EXPERIMENTAL STUDY OF TELLURIUM IN CHLORIDE BRINES

The chemistry of tellurium is complex due to the numerous oxidation states available for this element. Thus an extensive knowledge of the thermodynamic properties of the different Te-species is required to be able to build accurate models of the chemistry happening in Te-bearing hydrothermal systems, and eventually to solve important questions such as the link between gold and tellurium in many gold deposits.

Previous studies have mainly focused on the lower oxidation states of Te as they are those found in most hypogene Te-bearing minerals. Despite these efforts the amount of data available is still limited and fails to predict solubilities of Te which are in agreement with actual observations (McPhail, Geochim. Cosmochim. Acta 1995, 59, 851-866; Wallier et al., Economic Geology 2006, 101, 923-954).

Most probably an important feature escaped the attention of previous investigators. By reassessing the stability fields of the different Te species in the pH-f(O₂) space we noted that the stability of aqueous Te(IV) species vs Te(-II) species increases with temperature. According to this analysis the stability domain of Te(IV) at 300°C may be much closer to the hematite/magnetite buffer than believed previously. However, these predictions suffer from very high uncertainty because they are based on extrapolations of thermodynamic properties available at 25°C (and often with large errors even at 25°C !).

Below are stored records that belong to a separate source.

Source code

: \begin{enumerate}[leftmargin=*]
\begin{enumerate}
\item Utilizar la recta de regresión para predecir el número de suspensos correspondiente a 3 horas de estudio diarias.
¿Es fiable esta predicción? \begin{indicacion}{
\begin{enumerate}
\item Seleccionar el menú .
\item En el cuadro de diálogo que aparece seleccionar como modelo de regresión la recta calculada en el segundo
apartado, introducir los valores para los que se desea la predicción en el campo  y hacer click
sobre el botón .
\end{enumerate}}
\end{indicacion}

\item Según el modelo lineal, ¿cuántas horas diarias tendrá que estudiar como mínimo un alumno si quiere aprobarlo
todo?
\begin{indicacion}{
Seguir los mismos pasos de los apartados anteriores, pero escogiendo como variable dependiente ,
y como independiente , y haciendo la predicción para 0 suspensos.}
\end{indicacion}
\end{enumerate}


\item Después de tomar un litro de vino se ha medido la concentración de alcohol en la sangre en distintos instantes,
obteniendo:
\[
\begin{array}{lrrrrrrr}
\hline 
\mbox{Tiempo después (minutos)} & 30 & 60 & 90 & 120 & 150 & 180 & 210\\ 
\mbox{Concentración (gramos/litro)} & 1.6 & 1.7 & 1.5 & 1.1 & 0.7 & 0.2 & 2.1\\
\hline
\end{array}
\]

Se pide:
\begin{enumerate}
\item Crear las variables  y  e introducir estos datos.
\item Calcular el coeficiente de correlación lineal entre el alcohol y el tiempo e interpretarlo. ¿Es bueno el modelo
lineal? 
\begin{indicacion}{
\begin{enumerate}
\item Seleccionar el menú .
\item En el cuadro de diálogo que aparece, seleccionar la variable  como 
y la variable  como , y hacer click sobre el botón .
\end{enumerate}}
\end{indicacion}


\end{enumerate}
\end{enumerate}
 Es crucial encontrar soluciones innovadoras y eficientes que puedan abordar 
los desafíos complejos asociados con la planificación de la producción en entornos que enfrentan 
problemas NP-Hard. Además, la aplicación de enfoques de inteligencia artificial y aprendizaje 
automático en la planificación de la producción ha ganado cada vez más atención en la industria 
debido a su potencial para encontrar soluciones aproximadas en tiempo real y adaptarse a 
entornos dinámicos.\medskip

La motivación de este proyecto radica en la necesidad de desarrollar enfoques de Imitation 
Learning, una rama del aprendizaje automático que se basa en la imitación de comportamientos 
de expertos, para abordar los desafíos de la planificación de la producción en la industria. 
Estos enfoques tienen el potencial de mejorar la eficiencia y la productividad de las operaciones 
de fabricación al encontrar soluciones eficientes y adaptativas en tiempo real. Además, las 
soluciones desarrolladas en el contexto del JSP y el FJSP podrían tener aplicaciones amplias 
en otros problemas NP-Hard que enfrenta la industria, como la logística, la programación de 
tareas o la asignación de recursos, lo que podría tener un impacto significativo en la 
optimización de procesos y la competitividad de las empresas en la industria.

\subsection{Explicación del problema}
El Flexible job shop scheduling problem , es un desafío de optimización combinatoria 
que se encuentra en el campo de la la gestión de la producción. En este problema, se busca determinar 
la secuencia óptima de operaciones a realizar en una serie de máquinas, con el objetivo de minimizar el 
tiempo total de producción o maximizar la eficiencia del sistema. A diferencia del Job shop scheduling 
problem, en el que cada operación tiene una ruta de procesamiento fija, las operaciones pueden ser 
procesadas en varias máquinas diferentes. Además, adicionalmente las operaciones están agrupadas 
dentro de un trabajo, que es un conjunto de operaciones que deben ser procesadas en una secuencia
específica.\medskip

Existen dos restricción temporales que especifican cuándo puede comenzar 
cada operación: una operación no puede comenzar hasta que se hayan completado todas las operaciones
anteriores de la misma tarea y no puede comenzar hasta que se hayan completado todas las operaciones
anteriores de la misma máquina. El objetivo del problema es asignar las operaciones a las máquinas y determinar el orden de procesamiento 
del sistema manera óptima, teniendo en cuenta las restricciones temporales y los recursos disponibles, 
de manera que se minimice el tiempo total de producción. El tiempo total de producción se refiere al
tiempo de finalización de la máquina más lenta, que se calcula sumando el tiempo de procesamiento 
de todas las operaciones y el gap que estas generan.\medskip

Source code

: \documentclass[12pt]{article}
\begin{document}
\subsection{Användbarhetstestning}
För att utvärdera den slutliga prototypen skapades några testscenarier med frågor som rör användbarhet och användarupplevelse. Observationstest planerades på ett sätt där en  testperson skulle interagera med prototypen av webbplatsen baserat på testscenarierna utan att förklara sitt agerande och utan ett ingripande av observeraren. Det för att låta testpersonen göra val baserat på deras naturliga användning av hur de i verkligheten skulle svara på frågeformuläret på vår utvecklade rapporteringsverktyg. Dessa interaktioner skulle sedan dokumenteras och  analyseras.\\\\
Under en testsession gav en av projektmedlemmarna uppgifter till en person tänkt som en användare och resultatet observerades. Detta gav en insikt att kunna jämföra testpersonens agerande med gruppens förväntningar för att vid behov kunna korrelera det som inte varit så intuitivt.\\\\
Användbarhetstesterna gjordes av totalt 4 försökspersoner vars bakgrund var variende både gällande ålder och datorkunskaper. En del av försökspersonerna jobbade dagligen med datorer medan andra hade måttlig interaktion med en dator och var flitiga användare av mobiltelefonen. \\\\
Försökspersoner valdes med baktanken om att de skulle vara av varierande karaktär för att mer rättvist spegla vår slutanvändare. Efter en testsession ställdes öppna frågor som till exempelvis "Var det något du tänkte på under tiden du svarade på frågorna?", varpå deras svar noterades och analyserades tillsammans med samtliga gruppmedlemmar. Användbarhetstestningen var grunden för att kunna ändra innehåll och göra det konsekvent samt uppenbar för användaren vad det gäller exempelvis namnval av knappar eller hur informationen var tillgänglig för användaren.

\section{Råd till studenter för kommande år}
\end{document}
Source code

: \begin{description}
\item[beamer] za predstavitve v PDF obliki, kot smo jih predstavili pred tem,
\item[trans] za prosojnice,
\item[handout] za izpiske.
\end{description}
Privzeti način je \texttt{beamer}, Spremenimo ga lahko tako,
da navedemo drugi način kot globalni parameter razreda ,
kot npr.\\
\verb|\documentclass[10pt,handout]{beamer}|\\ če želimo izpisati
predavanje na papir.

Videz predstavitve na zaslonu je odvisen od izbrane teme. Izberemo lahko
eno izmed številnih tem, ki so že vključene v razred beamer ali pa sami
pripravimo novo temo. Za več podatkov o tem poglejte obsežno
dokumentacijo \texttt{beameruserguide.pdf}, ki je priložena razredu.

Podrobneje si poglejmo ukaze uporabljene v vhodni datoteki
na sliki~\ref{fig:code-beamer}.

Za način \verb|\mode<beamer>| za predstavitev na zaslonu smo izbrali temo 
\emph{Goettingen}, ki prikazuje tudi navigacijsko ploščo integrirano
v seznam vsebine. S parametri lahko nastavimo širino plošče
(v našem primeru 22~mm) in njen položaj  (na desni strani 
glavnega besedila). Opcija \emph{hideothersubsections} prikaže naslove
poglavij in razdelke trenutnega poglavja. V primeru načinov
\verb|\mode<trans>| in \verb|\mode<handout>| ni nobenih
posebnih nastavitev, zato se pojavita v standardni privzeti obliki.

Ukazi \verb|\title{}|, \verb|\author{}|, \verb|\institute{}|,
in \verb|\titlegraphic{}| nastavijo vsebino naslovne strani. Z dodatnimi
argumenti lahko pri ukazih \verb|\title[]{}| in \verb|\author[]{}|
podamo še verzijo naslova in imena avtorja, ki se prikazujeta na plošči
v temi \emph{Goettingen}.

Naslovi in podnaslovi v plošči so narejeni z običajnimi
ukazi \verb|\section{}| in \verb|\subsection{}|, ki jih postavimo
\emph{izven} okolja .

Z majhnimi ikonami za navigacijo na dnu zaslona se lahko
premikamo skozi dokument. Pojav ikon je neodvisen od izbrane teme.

We therefore decided to investigate the chemistry of the Te(IV)-Cl-H₂O system experimentally over a wide concentration range of chloride and acid, and up to 95°C, using a combination of UV-Vis spectrophometry, ¹²⁵Te NMR spectroscopy and XAS. This combined information provides the first insight into the complexity of hydrothermal geochemistry of tellurium under mild hydrothermal conditions.